Une fois de retour au chalet La Guindaine et au terme d’un savoureux repas, place à l’observation des étoiles en présence de Romane Le Gal et Tancrède Ménard, astronomes à l’IPAG (Institut de Planétologie et d’Astrophysique de Grenoble). Parmi le groupe, certains sont totalement novices en astronomie comme cela est mon cas et d’autres ont des connaissances plus poussées mais qu’importe, le but n’est pas de faire une conférence pour des experts mais de délivrer de façon claire et ludique des notions, des bases de savoir dans un domaine tout à fait fascinant ! Par chance, la nuit est encore dégagée, ce qui laisse à nouveau entrevoir un ciel splendide. À ce titre, les cieux de cette partie des Hautes-Alpes figurent parmi les plus propices à l’observation des étoiles en Europe du fait d’une faible pollution à la fois atmosphérique et lumineuse. Nous apprenons d’abord à reconnaître certaines constellations puis un à un, nous jetons un oeil dans le télescope sorti pour l’occasion. Nous pouvons nettement distinguer Saturne et ses anneaux constitués de morceaux de glace, ce qui est assez vertigineux, car cette planète se trouve à 1,3 milliard de kilomètres de la Terre ! Entièrement gazeuse sans surface solide, c’est la plus lointaine planète visible à l’oeil nu. Pendant ces instants nocturnes, nous observons également étoiles filantes, satellites… Des moments tout simplement magiques, en apesanteur, nous sommes dans une autre dimension…
Romane et Tancrède ont de plus l’art d’expliquer avec la plus grande fluidité des notions qui peuvent être extrêmement difficiles à appréhender. Au cours d’une présentation, ils nous donnent entre autres une idée de l’ordre de grandeur des planètes dans le système solaire, nous expliquent la différence entre une planète et une étoile (cette dernière produisant sa propre lumière par la pression et la température très élevées en son centre, comme par exemple 15 millions de degrés au centre du soleil !) et nous dévoilent quelques détails sur la mission du dernier télescope spatial James Webb, dont les différentes tâches sont de remonter aux origines de l’univers et de détecter la lumière des premières galaxies, apparues peu après le Big Bang, d’étudier leur formation et leur évolution et de mieux cerner la naissance des étoiles. Dans le cadre de son travail, Romane a participé à l’élaboration complexe de cet incroyable télescope, qui a envoyé le mois dernier des images absolument fabuleuses jamais observées auparavant !

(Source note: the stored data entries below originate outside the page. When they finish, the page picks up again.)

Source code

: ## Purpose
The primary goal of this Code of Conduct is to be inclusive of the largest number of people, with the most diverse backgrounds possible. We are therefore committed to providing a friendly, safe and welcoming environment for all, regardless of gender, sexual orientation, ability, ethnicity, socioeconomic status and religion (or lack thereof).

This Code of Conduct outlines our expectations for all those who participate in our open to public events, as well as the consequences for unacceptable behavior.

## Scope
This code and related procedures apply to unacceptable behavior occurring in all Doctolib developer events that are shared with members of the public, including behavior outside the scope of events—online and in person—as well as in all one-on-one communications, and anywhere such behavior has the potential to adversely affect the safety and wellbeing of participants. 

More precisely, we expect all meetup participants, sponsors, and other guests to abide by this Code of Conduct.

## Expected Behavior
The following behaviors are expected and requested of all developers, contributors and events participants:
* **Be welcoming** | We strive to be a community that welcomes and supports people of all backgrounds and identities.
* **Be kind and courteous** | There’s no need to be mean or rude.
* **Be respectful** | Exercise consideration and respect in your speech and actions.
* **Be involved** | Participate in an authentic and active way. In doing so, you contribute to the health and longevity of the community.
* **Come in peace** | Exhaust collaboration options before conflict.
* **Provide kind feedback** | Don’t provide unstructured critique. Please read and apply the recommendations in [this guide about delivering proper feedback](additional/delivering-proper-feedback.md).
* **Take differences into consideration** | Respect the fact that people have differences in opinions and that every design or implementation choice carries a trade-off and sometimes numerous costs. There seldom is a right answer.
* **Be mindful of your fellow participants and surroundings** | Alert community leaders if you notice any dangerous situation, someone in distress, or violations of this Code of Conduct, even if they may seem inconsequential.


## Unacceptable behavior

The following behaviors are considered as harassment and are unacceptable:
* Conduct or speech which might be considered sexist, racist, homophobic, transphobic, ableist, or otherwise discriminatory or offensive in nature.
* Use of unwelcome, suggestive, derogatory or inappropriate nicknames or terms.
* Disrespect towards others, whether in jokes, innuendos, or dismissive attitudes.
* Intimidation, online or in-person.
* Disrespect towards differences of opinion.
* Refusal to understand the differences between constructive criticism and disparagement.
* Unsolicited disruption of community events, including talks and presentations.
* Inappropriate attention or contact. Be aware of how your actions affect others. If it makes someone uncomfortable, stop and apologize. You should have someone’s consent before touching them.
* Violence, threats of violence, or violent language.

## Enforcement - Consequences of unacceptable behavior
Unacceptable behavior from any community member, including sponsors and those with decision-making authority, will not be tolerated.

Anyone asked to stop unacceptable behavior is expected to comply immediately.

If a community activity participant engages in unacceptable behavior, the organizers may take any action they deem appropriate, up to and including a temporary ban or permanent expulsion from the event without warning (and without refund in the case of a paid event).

La dernière sortie de ce week-end riche en expériences et en enseignements sera consacrée à la visite du jardin botanique du col du Lautaret, un des plus anciens jardins botaniques alpins d’Europe, vieux de plus de 100 ans. Créé en 1899 par le botaniste Jean-Paul Lachmann, c’est un site d’exception situé à 2 100 mètres d’altitude juste au-dessus du col du Lautaret, qui abrite une vaste collection de plus de 2 000 espèces de fleurs des montagnes du monde (flore des Alpes et espèces issues des montagnes des cinq continents), dans un écrin paysager exceptionnel face aux glaciers de la Meije. Également dévoué à la recherche scientifique, il reçoit chercheurs et étudiants tout au long de l’année. Le col du Lautaret, au croisement des Alpes du nord et du sud, jouit déjà en lui-même d’une diversité botanique exceptionnelle, concentrant un quart de la flore française (1 500 espèces sur un total de 6 000 recensées) sur seulement quelques kilomètres carrés ! Guidés tout au long de la visite par une jeune femme en stage au jardin pour l’été, nous déambulons de massifs en massifs, organisés sous forme de rocailles thématiques, c’est-à-dire regroupant les espèces par continents, par biotopes, par familles… Nous observons tour à tour plantes rases des régions australes, différents types d’Edelweiss, splendides pavots de l’Himalaya, ramondes des Pyrénées… Une fois encore, on retrouve dans les explications autour de ces différentes plantes leur formidable capacité d’adaptation à leur environnement. Cependant, il faut préciser que cette année a été jusque-là exceptionnelle par ses températures élevées même en haute altitude et par ses très faibles précipitations par rapport à la moyenne : ainsi, les végétaux ont environ trois à quatre semaines d’avance sur une floraison dite normale… Un constat sans appel des effets du changement climatique et de ses conséquences sur notre environnement. Il ne fait aucun doute que des lieux comme celui du jardin botanique alpin du col du Lautaret sont à l’avant-poste de l’évolution climatique de notre planète, faisant figure de laboratoire d’études privilégié.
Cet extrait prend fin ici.